直接暴力跑背包的复杂度太高了,考虑优化。
发现值域很小,对值域从小到大跑背包。设 \(f_i\) 为用奇数个数凑出和为 \(i\) 的方案数,相对地 \(g_i\) 是用偶数个数。设当前枚举到的值为 \(x\),数量为 \(c_x\),那么我们要做的就是:
- \(f_i \times \binom{c_x}{d} \to f_{i + dx}, d \mid 2\);
- \(f_i \times \binom{c_x}{d} \to g_{i + dx}, d \nmid 2\);
- \(g_i \times \binom{c_x}{d} \to f_{i + dx}, d \nmid 2\);
- \(g_i \times \binom{c_x}{d} \to g_{i + dx}, d \mid 2\)。
至此可以观察出卷积形式,NTT 优化。
每次枚举 \(x\),实际上要做 \(4\) 次卷积,\(12\) 次 NTT。

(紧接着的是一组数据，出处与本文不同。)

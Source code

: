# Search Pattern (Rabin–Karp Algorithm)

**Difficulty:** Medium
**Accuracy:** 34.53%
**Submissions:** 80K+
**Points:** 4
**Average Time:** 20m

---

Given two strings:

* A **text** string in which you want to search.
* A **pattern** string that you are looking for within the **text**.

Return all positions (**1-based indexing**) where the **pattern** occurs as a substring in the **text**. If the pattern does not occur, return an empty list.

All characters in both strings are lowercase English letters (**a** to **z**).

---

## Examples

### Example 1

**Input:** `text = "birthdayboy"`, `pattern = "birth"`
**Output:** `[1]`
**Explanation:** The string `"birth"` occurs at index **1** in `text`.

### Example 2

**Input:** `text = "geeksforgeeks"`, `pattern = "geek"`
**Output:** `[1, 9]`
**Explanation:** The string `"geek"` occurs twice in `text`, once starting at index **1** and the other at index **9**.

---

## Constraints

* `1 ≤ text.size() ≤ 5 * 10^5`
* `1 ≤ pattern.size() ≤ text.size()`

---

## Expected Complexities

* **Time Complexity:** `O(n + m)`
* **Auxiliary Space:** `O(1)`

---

直接跑是 \(O(120 m \log m)\) 的,还是过不去。考虑做一些上界的优化,\(f_i, g_i\) 的上界设置为 \(\sum\limits_{j=1}^i j \times c_j\),就可以通过了。
code
// Problem: Ex - Odd Sum
// Contest: AtCoder - NEC Programming Contest 2022 (AtCoder Beginner Contest 267)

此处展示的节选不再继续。